Nous avons tous les deux été opérés dans le même hôpital public par une gynécologue et un urologue, tous deux très ouverts et qui ont suivi la procédure à la lettre (délai de réflexion légal de 4 mois, présentation d’autres modes de contraception, information sur les risques etc.). Tout s’est très bien déroulé pour lui comme pour moi. Nous avons eu une anesthésie générale mais il faut savoir que beaucoup d’urologues pratiquent la vasectomie en anesthésie locale.

– Diriez-vous qu’il y a un avant et un après stérilisation ?
– De mon côté, complètement. Je vivais (depuis le début de mon activité sexuelle, soit plus de 10 ans) avec une peur incroyable du déni de grossesse. Je me sentais en mesure de réaliser une IVG si je tombais enceinte mais il reste très peu de solutions lorsque l’on s’en rend compte une fois le délai légal passé que ce soit en France ou à l’étranger. Or une grossesse reste possible avec n’importe quelle contraception. Ce pourcentage d’incertitude me stressait énormément et il se passait rarement une journée sans que je vienne à me dire à un moment « ça se trouve t’es enceinte et tu le sais pas ». Je faisais des tests de grossesse tous les 2/3 mois sans raison, juste pour me rassurer. Quand j’ai appris que je pouvais accéder à une contraception définitive et ne plus angoisser à ce sujet, ça a été un vrai soulagement. Le côté « mécanique » de la chose me rassurait aussi beaucoup (dans le sens où si c’est bien réalisé et que tout cicatrise correctement notamment aux endroits où ça a été cautérisé, il n’y a pas de passage possible pour les spermatozoïdes). Depuis l’opération, je suis beaucoup moins angoissée à ce sujet. Pour être tout à fait honnête, je ne serai définitivement soulagée qu’en septembre 2020, quand ça fera 9 mois que l’opération sera passée et que j’aurai la certitude de ne pas être tombée enceinte avant cela (les habitudes ont la vie dure !) mais ça va déjà beaucoup mieux, j’y pense beaucoup plus rarement qu’avant et le sujet ne génère plus autant d’angoisse.
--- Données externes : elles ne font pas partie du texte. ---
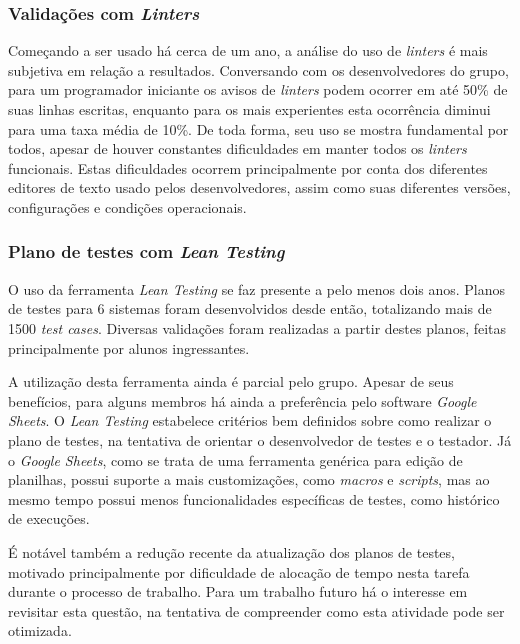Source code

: \hypertarget{validacao-com-linters}{%
\subsubsection{\texorpdfstring{Validações com \emph{Linters}}{Validações com Linters}}\label{validacao-com-linters}}

Começando a ser usado há cerca de um ano, a análise do uso de \emph{linters} é mais subjetiva em relação a resultados. Conversando com os desenvolvedores do grupo, para um programador iniciante os avisos de \emph{linters} podem ocorrer em até 50\% de suas linhas escritas, enquanto para os mais experientes esta ocorrência diminui para uma taxa média de 10\%. De toda forma, seu uso se mostra fundamental por todos, apesar de houver constantes dificuldades em manter todos os \emph{linters} funcionais. Estas dificuldades ocorrem principalmente por conta dos diferentes editores de texto usado pelos desenvolvedores, assim como suas diferentes versões, configurações e condições operacionais.

\hypertarget{plano-de-testes-com-lean-testing}{%
\subsubsection{\texorpdfstring{Plano de testes com \emph{Lean Testing}}{Plano de testes com Lean Testing}}\label{plano-de-testes-com-lean-testing}}

O uso da ferramenta \emph{Lean Testing} se faz presente a pelo menos dois anos. Planos de testes para 6 sistemas foram desenvolvidos desde então, totalizando mais de 1500 \emph{test cases}. Diversas validações foram realizadas a partir destes planos, feitas principalmente por alunos ingressantes.

A utilização desta ferramenta ainda é parcial pelo grupo. Apesar de seus benefícios, para alguns membros há ainda a preferência pelo software \emph{Google Sheets}. O \emph{Lean Testing} estabelece critérios bem definidos sobre como realizar o plano de testes, na tentativa de orientar o desenvolvedor de testes e o testador. Já o \emph{Google Sheets}, como se trata de uma ferramenta genérica para edição de planilhas, possui suporte a mais customizações, como \emph{macros} e \emph{scripts}, mas ao mesmo tempo possui menos funcionalidades específicas de testes, como histórico de execuções.

É notável também a redução recente da atualização dos planos de testes, motivado principalmente por dificuldade de alocação de tempo nesta tarefa durante o processo de trabalho. Para um trabalho futuro há o interesse em revisitar esta questão, na tentativa de compreender como esta atividade pode ser otimizada.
Mon copain est content de l’avoir fait mais il ne vivait pas avec le même niveau de stress donc il est un peu soulagé mais surtout ravi que tout ce qui a trait à la contraception soit derrière nous. Il a voulu se faire opérer pour faire sa « part » quant à la contraception parce qu’il est conscient qu’une contraception se gère à deux, donc maintenant au moins il est tranquille !

– Quelque chose à rajouter ? Des conseils pour ceux qui aimeraient se faire stériliser ?
– Je dirais que c’est une décision qui doit être réfléchie mais vu son irrémédiabilité, on la prend rarement à la légère de toute façon. Le groupe Facebook m’a beaucoup aidé quant à mon choix de méthode et de gynécologue alors je conseillerais de le rejoindre pour avoir accès à des listes de praticiens et à des retours d’expérience. Je dirais aussi qu’il ne faut pas culpabiliser d’avoir parfois des doutes, des incertitudes pendant le process notamment quelques jours avant l’opération. Ça m’est arrivé et je me disais que je n’étais pas si sûre de moi finalement si j’avais ce type de doutes. Mais après réflexion, je me suis rendu compte que n’importe quelle décision importante génère son lot de doutes, alors ça paraissait logique que ce soit le cas ici aussi.

Si vous êtes sûr(e) de ne pas vouloir mettre d’enfant au monde et que vous en avez la possibilité, je conseille vraiment de sauter le pas.